On Tue, Oct 30, 2018 at 11:03 AM Vanessa McHale <vanessa.mchale at iohk.io>
wrote:
> Saying "people shouldn't be using this API in library code" seems like a
> poor reason to potentially break (working?) packages downstream.
> On 10/30/18 7:42 AM, Andrew Martin wrote:
>
> The benefit is certainly small, and it probably would discourage using the
> API. I don't think that the migration path would be tricky. The new package
> would just reexport Text.Printf when built with base < 4.13, and it would
> define it when built with base >= 4.13. All that is required is a
> build-depends line. However, people really shouldn't be using this API in
> library code. Other modules in base provide more efficient and more
> type-safe ways handle most of the situations I've seen this used for.
>
> I've never used System.Console.GetOpt (I'm typically use
> optparse-applicative for option parsing), but yes, I think that would also
> be a good candidate. Since there are multiple competing approach for
> argument parsing in the haskell ecosystem, my preference would be to avoid
> blessing any of them with inclusion in base.
>
> I don't feel particularly strongly about either of these, but their
> position in base feels odd. They both feel like the result of applying a
> "batteries included" mindset to a standard library that has by and large
> refrained from including batteries.
>
> On Tue, Oct 30, 2018 at 8:17 AM Herbert Valerio Riedel <hvriedel at gmail.com>
> wrote:
>
>>
>> On 2018-10-30 at 08:04:59 -0400, Andrew Martin wrote:
>> > Here's an idea for this I had last night. It's narrowly scoped, but I
>> think
>> > it moves us a tiny bit in the right direction. We could move Text.Printf
>> > out of base and into its own library. This doesn't really belong in
>> base.
>> > The interface it provides it somewhat opinionated, and it's not even
>> > type-safe. The new library could be named `printf` and could live under
>> the
>> > haskell github organization.
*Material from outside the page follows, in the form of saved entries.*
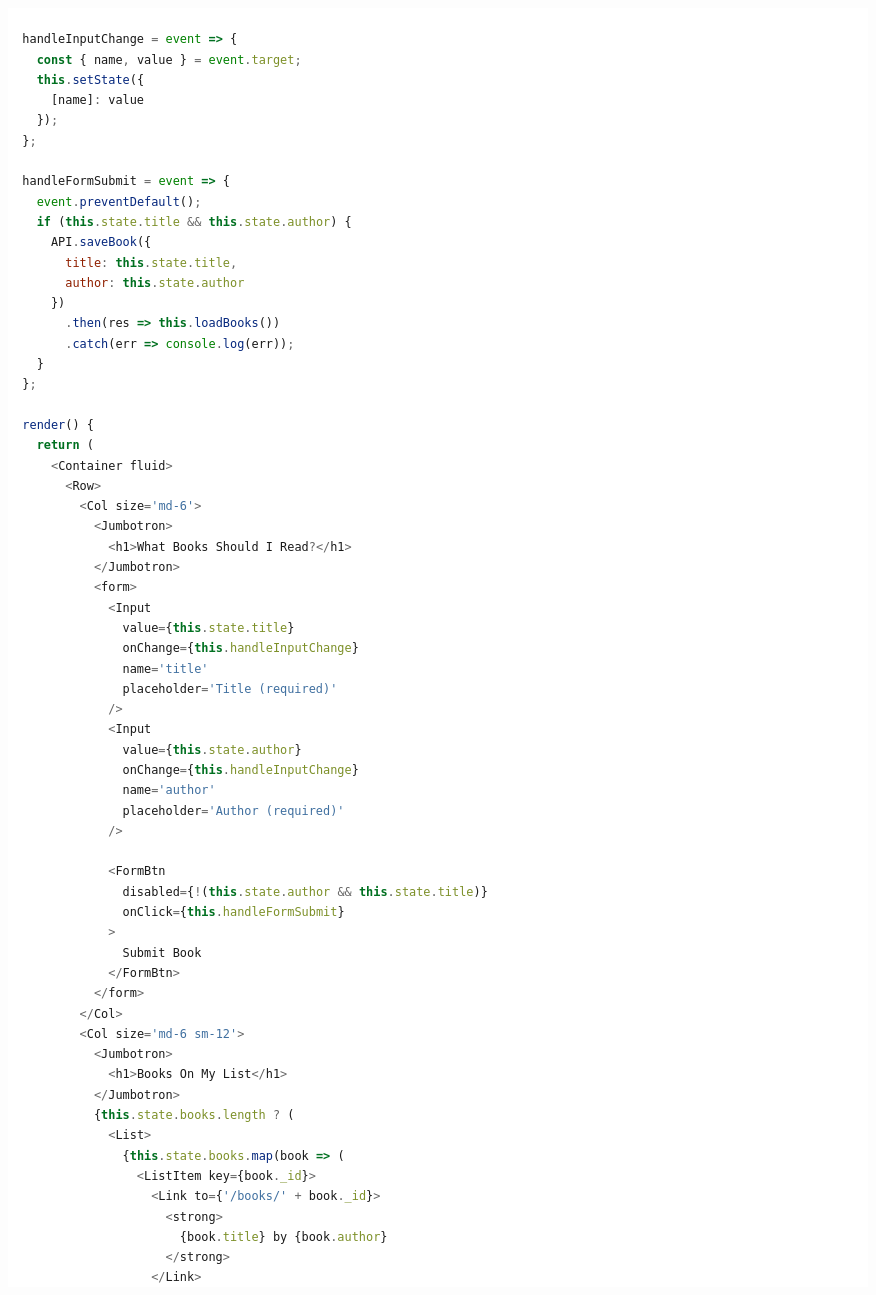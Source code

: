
 ```js

  handleInputChange = event => {
    const { name, value } = event.target;
    this.setState({
      [name]: value
    });
  };

  handleFormSubmit = event => {
    event.preventDefault();
    if (this.state.title && this.state.author) {
      API.saveBook({
        title: this.state.title,
        author: this.state.author
      })
        .then(res => this.loadBooks())
        .catch(err => console.log(err));
    }
  };

  render() {
    return (
      <Container fluid>
        <Row>
          <Col size='md-6'>
            <Jumbotron>
              <h1>What Books Should I Read?</h1>
            </Jumbotron>
            <form>
              <Input
                value={this.state.title}
                onChange={this.handleInputChange}
                name='title'
                placeholder='Title (required)'
              />
              <Input
                value={this.state.author}
                onChange={this.handleInputChange}
                name='author'
                placeholder='Author (required)'
              />

              <FormBtn
                disabled={!(this.state.author && this.state.title)}
                onClick={this.handleFormSubmit}
              >
                Submit Book
              </FormBtn>
            </form>
          </Col>
          <Col size='md-6 sm-12'>
            <Jumbotron>
              <h1>Books On My List</h1>
            </Jumbotron>
            {this.state.books.length ? (
              <List>
                {this.state.books.map(book => (
                  <ListItem key={book._id}>
                    <Link to={'/books/' + book._id}>
                      <strong>
                        {book.title} by {book.author}
                      </strong>
                    </Link>
```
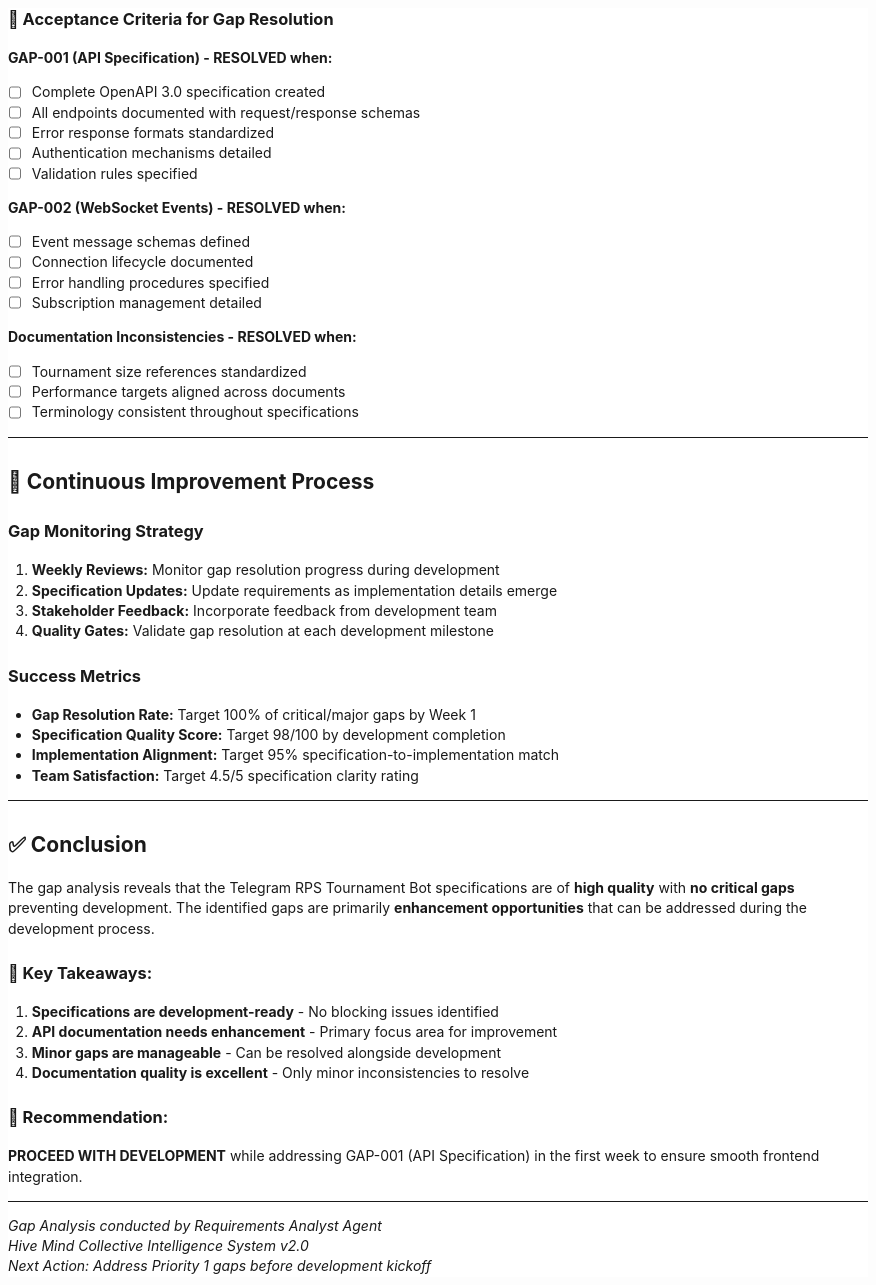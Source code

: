 ### 🎯 Acceptance Criteria for Gap Resolution

**GAP-001 (API Specification) - RESOLVED when:**
- [ ] Complete OpenAPI 3.0 specification created
- [ ] All endpoints documented with request/response schemas
- [ ] Error response formats standardized
- [ ] Authentication mechanisms detailed
- [ ] Validation rules specified

**GAP-002 (WebSocket Events) - RESOLVED when:**
- [ ] Event message schemas defined
- [ ] Connection lifecycle documented
- [ ] Error handling procedures specified
- [ ] Subscription management detailed

**Documentation Inconsistencies - RESOLVED when:**
- [ ] Tournament size references standardized
- [ ] Performance targets aligned across documents
- [ ] Terminology consistent throughout specifications

---

## 🔄 Continuous Improvement Process

### Gap Monitoring Strategy
1. **Weekly Reviews:** Monitor gap resolution progress during development
2. **Specification Updates:** Update requirements as implementation details emerge
3. **Stakeholder Feedback:** Incorporate feedback from development team
4. **Quality Gates:** Validate gap resolution at each development milestone

### Success Metrics
- **Gap Resolution Rate:** Target 100% of critical/major gaps by Week 1
- **Specification Quality Score:** Target 98/100 by development completion
- **Implementation Alignment:** Target 95% specification-to-implementation match
- **Team Satisfaction:** Target 4.5/5 specification clarity rating

---

## ✅ Conclusion

The gap analysis reveals that the Telegram RPS Tournament Bot specifications are of **high quality** with **no critical gaps** preventing development. The identified gaps are primarily **enhancement opportunities** that can be addressed during the development process.

### 🎯 Key Takeaways:
1. **Specifications are development-ready** - No blocking issues identified
2. **API documentation needs enhancement** - Primary focus area for improvement
3. **Minor gaps are manageable** - Can be resolved alongside development
4. **Documentation quality is excellent** - Only minor inconsistencies to resolve

### 🚀 Recommendation:
**PROCEED WITH DEVELOPMENT** while addressing GAP-001 (API Specification) in the first week to ensure smooth frontend integration.

---

*Gap Analysis conducted by Requirements Analyst Agent*  
*Hive Mind Collective Intelligence System v2.0*  
*Next Action: Address Priority 1 gaps before development kickoff*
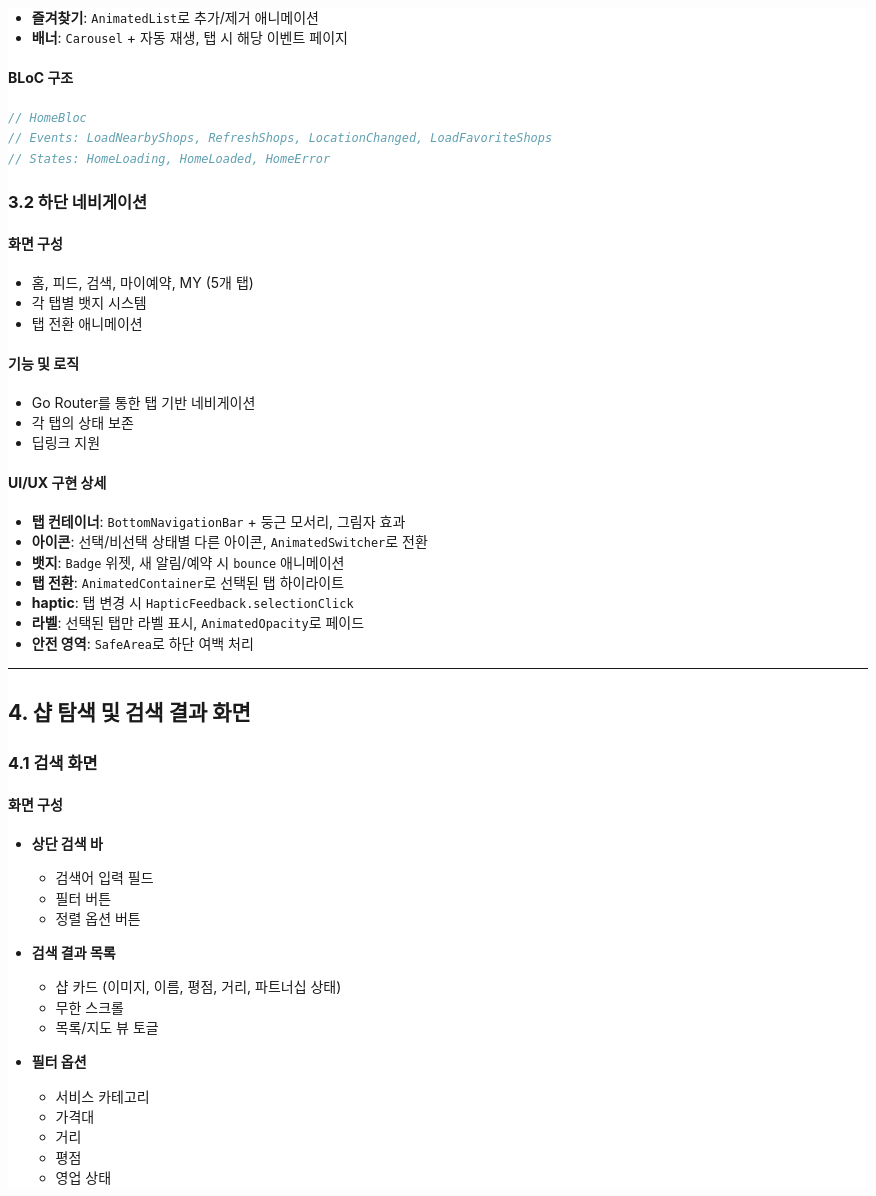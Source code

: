 - **즐겨찾기**: `AnimatedList`로 추가/제거 애니메이션
- **배너**: `Carousel` + 자동 재생, 탭 시 해당 이벤트 페이지

#### **BLoC 구조**
```dart
// HomeBloc
// Events: LoadNearbyShops, RefreshShops, LocationChanged, LoadFavoriteShops
// States: HomeLoading, HomeLoaded, HomeError
```

### **3.2 하단 네비게이션**

#### **화면 구성**
- 홈, 피드, 검색, 마이예약, MY (5개 탭)
- 각 탭별 뱃지 시스템
- 탭 전환 애니메이션

#### **기능 및 로직**
- Go Router를 통한 탭 기반 네비게이션
- 각 탭의 상태 보존
- 딥링크 지원

#### **UI/UX 구현 상세**
- **탭 컨테이너**: `BottomNavigationBar` + 둥근 모서리, 그림자 효과
- **아이콘**: 선택/비선택 상태별 다른 아이콘, `AnimatedSwitcher`로 전환
- **뱃지**: `Badge` 위젯, 새 알림/예약 시 `bounce` 애니메이션
- **탭 전환**: `AnimatedContainer`로 선택된 탭 하이라이트
- **haptic**: 탭 변경 시 `HapticFeedback.selectionClick`
- **라벨**: 선택된 탭만 라벨 표시, `AnimatedOpacity`로 페이드
- **안전 영역**: `SafeArea`로 하단 여백 처리

---

## 4. 샵 탐색 및 검색 결과 화면

### **4.1 검색 화면**

#### **화면 구성**
- **상단 검색 바**
  - 검색어 입력 필드
  - 필터 버튼
  - 정렬 옵션 버튼

- **검색 결과 목록**
  - 샵 카드 (이미지, 이름, 평점, 거리, 파트너십 상태)
  - 무한 스크롤
  - 목록/지도 뷰 토글

- **필터 옵션**
  - 서비스 카테고리
  - 가격대
  - 거리
  - 평점
  - 영업 상태
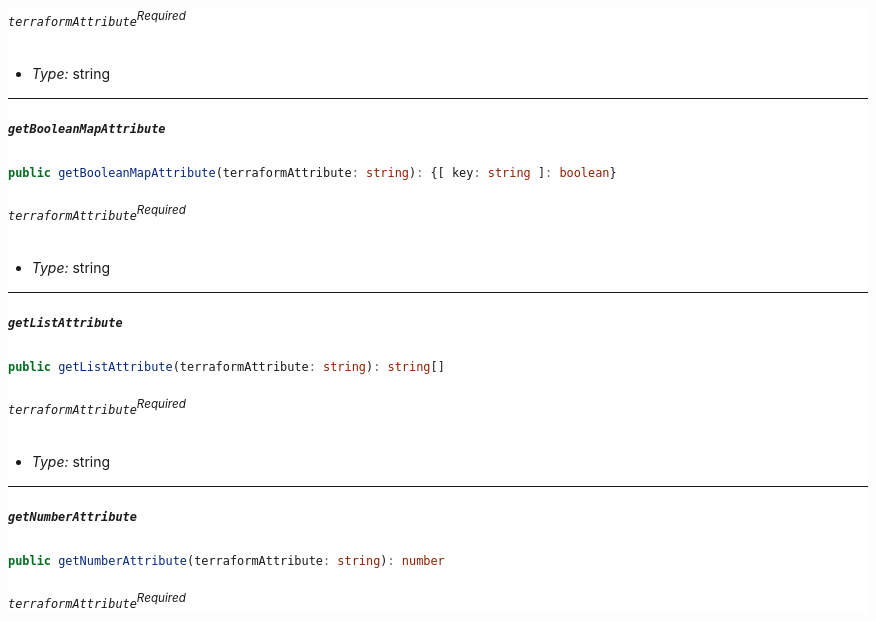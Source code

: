 ###### `terraformAttribute`<sup>Required</sup> <a name="terraformAttribute" id="rhizo-co-terraform-provider-oci.dataOciCloudGuardProblemEntities.DataOciCloudGuardProblemEntities.getBooleanAttribute.parameter.terraformAttribute"></a>

- *Type:* string

---

##### `getBooleanMapAttribute` <a name="getBooleanMapAttribute" id="rhizo-co-terraform-provider-oci.dataOciCloudGuardProblemEntities.DataOciCloudGuardProblemEntities.getBooleanMapAttribute"></a>

```typescript
public getBooleanMapAttribute(terraformAttribute: string): {[ key: string ]: boolean}
```

###### `terraformAttribute`<sup>Required</sup> <a name="terraformAttribute" id="rhizo-co-terraform-provider-oci.dataOciCloudGuardProblemEntities.DataOciCloudGuardProblemEntities.getBooleanMapAttribute.parameter.terraformAttribute"></a>

- *Type:* string

---

##### `getListAttribute` <a name="getListAttribute" id="rhizo-co-terraform-provider-oci.dataOciCloudGuardProblemEntities.DataOciCloudGuardProblemEntities.getListAttribute"></a>

```typescript
public getListAttribute(terraformAttribute: string): string[]
```

###### `terraformAttribute`<sup>Required</sup> <a name="terraformAttribute" id="rhizo-co-terraform-provider-oci.dataOciCloudGuardProblemEntities.DataOciCloudGuardProblemEntities.getListAttribute.parameter.terraformAttribute"></a>

- *Type:* string

---

##### `getNumberAttribute` <a name="getNumberAttribute" id="rhizo-co-terraform-provider-oci.dataOciCloudGuardProblemEntities.DataOciCloudGuardProblemEntities.getNumberAttribute"></a>

```typescript
public getNumberAttribute(terraformAttribute: string): number
```

###### `terraformAttribute`<sup>Required</sup> <a name="terraformAttribute" id="rhizo-co-terraform-provider-oci.dataOciCloudGuardProblemEntities.DataOciCloudGuardProblemEntities.getNumberAttribute.parameter.terraformAttribute"></a>
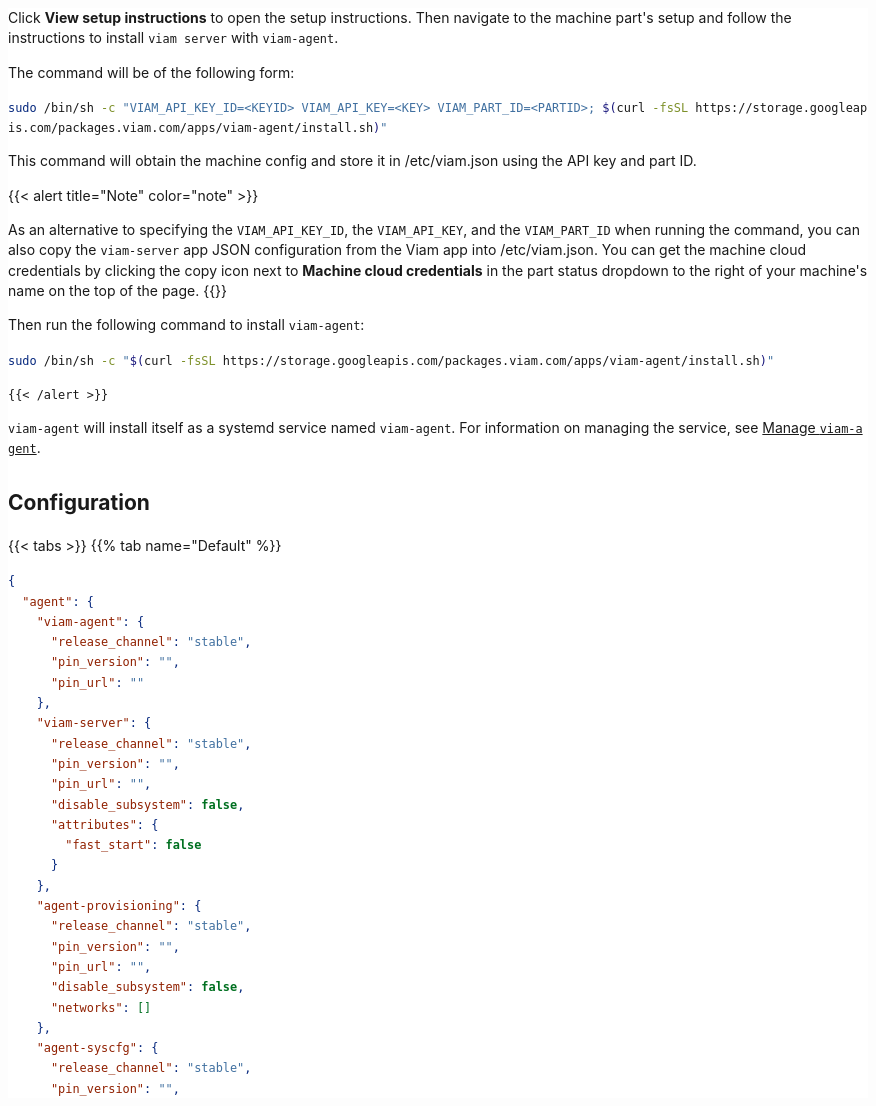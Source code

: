 Click **View setup instructions** to open the setup instructions.
Then navigate to the machine part's setup and follow the instructions to install `viam server` with `viam-agent`.

The command will be of the following form:

```sh {class="command-line" data-prompt="$" data-output="1-10"}
sudo /bin/sh -c "VIAM_API_KEY_ID=<KEYID> VIAM_API_KEY=<KEY> VIAM_PART_ID=<PARTID>; $(curl -fsSL https://storage.googleapis.com/packages.viam.com/apps/viam-agent/install.sh)"
```

This command will obtain the machine config and store it in <FILE>/etc/viam.json</FILE> using the API key and part ID.

{{< alert title="Note" color="note" >}}

As an alternative to specifying the `VIAM_API_KEY_ID`, the `VIAM_API_KEY`, and the `VIAM_PART_ID` when running the command, you can also copy the `viam-server` app JSON configuration from the Viam app into <file>/etc/viam.json</file>.
You can get the machine cloud credentials by clicking the copy icon next to **Machine cloud credentials** in the part status dropdown to the right of your machine's name on the top of the page.
{{<imgproc src="configure/machine-part-info.png" resize="500x" declaredimensions=true alt="Restart button on the machine part info dropdown">}}

Then run the following command to install `viam-agent`:

```sh {class="command-line" data-prompt="$"}
sudo /bin/sh -c "$(curl -fsSL https://storage.googleapis.com/packages.viam.com/apps/viam-agent/install.sh)"
```

    {{< /alert >}}

`viam-agent` will install itself as a systemd service named `viam-agent`.
For information on managing the service, see [Manage `viam-agent`](/installation/manage-viam-agent/).

## Configuration

{{< tabs >}}
{{% tab name="Default" %}}

```json {class="line-numbers linkable-line-numbers"}
{
  "agent": {
    "viam-agent": {
      "release_channel": "stable",
      "pin_version": "",
      "pin_url": ""
    },
    "viam-server": {
      "release_channel": "stable",
      "pin_version": "",
      "pin_url": "",
      "disable_subsystem": false,
      "attributes": {
        "fast_start": false
      }
    },
    "agent-provisioning": {
      "release_channel": "stable",
      "pin_version": "",
      "pin_url": "",
      "disable_subsystem": false,
      "networks": []
    },
    "agent-syscfg": {
      "release_channel": "stable",
      "pin_version": "",
```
Any thoughts for or against?
>>
>> Ok, but what does this effectively achieve?
>>
>> Text.Printf is an API that has been extremely stable and doesn't
>> significant evolve anymore; I don't think it has contributed to major
>> ver bumps in recent times, nor is it likely to. So I don't see much of a
>> compelling benefit in doing so. The effect I'd expect if we do this is
>> that `Text.Printf` will be reached for less (which some might argue to
>> be a desirable effect -- but you're effectively pushing this API to a
>> path of slow legacy death due to reduced discoverability, IMO), as the
>> convenience of using it is reduced by requiring adding and maintaining
>> an additional `build-depends` line to your package descriptions, as well
>> as having to deal with the subtly tricky business of handling the
>> migration path pre/post-split (c.f. the `network-bsd` split currently
>> being in progress).
>>
>> Btw, a related extremely stable API in base I could think of which
>> people might argue doesn't belong into `base` either is maybe
>> `System.Console.GetOpt`; would you argue to split that off as well?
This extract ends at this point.